— The task —
Below are the entries; count the lines in them that contain the word "mbox" and give only the number.

— Exercise data —
--------------------------------

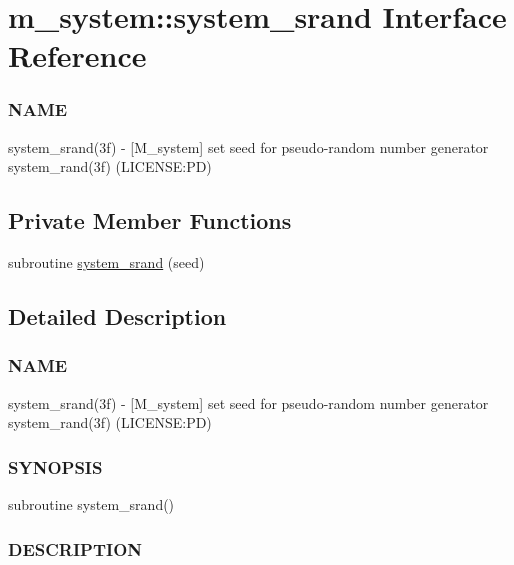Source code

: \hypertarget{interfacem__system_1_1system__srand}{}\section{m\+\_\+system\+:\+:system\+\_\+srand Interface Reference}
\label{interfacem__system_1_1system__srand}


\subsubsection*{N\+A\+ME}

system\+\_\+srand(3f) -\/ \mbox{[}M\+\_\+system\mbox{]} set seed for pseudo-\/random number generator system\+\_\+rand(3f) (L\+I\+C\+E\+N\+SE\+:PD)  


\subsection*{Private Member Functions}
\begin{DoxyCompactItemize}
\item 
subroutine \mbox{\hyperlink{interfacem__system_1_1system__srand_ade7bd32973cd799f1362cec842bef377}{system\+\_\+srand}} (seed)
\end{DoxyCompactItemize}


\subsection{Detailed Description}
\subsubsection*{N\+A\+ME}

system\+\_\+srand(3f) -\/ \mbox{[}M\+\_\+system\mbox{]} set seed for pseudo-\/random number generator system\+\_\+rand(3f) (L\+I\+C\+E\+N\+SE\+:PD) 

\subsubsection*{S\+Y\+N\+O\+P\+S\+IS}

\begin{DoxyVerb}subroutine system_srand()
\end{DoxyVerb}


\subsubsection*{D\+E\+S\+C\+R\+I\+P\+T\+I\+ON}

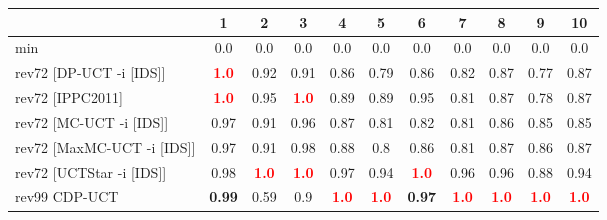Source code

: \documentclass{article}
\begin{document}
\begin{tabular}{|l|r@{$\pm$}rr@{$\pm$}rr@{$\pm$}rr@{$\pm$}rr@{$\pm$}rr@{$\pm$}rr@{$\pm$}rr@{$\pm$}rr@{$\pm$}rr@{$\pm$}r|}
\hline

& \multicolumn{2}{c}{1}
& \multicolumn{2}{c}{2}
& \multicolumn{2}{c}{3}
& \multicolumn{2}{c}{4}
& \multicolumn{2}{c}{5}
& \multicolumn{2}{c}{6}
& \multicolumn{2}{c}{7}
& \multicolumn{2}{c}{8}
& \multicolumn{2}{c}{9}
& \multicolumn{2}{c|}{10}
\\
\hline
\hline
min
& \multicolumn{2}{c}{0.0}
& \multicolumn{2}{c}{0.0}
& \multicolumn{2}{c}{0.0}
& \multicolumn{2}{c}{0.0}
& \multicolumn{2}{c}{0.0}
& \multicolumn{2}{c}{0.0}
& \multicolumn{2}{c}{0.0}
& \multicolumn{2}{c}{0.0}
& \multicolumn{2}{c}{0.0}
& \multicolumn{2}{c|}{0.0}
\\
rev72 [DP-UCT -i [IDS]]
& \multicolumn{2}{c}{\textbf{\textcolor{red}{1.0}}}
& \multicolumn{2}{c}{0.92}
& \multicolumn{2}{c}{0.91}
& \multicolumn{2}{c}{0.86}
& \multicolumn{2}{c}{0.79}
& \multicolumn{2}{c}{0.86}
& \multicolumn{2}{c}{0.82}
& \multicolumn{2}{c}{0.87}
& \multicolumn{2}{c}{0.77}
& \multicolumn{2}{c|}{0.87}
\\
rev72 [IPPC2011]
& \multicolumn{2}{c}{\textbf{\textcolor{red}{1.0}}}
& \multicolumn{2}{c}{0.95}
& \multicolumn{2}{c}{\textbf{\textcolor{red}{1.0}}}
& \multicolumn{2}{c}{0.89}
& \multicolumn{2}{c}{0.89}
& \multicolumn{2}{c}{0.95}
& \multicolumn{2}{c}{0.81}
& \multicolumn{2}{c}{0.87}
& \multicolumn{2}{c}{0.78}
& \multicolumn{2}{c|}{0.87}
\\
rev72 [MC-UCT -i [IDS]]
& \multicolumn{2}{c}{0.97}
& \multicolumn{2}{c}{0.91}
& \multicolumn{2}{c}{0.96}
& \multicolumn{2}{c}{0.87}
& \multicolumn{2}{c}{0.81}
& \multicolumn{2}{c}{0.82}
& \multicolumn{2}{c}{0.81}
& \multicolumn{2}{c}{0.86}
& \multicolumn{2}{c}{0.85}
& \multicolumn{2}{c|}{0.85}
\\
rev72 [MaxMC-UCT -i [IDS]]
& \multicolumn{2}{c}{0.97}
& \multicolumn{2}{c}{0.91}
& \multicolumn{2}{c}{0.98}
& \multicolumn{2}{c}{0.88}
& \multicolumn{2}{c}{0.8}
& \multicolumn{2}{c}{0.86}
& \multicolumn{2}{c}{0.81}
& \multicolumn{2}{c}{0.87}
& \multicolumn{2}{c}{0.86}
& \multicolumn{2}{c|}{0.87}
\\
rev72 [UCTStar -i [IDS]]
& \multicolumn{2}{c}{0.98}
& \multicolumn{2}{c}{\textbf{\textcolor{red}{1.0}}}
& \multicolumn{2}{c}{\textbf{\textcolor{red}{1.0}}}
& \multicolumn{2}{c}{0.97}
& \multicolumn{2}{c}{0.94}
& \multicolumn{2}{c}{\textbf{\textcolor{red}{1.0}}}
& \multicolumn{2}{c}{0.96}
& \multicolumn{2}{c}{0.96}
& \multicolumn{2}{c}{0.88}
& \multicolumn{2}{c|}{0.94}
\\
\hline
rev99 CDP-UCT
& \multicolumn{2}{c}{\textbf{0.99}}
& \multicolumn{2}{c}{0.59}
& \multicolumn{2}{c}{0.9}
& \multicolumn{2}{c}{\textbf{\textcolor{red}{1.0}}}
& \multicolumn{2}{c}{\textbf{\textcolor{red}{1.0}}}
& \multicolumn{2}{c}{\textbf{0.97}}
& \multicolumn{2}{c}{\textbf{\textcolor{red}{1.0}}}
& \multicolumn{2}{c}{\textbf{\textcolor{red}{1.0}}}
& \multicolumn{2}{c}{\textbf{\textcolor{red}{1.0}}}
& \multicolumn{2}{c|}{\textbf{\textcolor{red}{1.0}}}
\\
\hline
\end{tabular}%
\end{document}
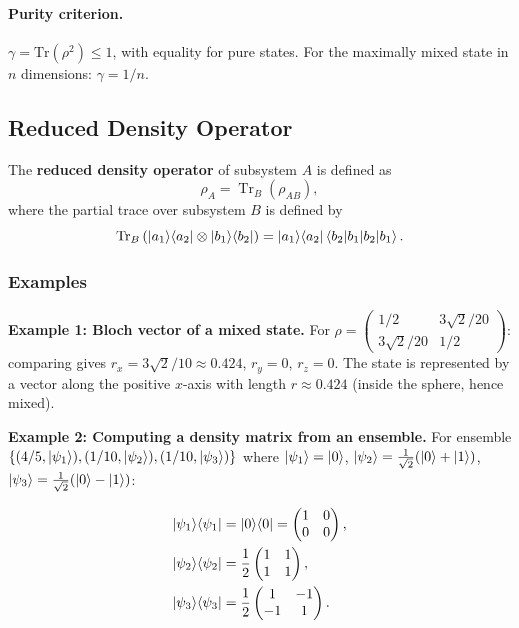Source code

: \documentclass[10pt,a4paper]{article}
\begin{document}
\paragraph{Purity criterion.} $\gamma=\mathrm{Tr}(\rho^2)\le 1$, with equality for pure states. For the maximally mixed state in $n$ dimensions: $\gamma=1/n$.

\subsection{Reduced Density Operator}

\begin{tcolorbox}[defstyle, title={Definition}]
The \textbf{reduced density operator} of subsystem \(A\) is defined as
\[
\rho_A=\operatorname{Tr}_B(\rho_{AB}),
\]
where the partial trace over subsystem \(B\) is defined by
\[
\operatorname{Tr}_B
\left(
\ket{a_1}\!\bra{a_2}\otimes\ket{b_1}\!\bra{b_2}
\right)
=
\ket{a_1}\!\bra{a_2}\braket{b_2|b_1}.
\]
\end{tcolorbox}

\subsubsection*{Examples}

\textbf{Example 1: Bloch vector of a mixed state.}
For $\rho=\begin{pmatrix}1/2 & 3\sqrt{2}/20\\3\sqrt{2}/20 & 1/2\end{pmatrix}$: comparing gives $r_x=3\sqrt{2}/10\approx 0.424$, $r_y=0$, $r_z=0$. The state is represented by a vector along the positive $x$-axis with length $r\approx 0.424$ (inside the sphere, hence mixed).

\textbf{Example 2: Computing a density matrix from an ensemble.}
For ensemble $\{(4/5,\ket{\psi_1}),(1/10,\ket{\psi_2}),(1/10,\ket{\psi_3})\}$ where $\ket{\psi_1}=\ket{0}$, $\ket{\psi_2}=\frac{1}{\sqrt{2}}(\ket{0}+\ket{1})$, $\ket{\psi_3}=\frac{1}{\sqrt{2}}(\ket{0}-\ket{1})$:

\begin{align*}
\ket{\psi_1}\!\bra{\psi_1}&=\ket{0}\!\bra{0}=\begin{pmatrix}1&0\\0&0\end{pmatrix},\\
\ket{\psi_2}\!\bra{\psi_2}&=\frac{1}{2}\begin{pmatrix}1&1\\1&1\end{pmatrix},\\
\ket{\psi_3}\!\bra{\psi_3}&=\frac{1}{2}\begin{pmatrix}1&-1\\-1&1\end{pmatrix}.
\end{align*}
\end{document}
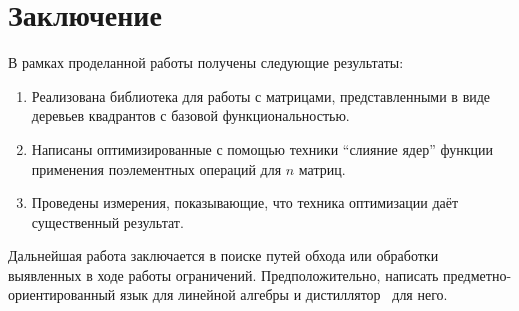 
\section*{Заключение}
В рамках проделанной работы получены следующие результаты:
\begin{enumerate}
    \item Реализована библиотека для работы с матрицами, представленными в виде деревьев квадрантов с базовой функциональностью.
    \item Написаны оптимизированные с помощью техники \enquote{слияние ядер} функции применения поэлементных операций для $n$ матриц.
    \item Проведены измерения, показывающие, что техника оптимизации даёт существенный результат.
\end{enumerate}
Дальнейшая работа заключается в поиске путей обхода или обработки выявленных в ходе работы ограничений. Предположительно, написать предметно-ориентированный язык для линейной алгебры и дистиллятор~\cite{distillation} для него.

--------------------------------

— Task response —
3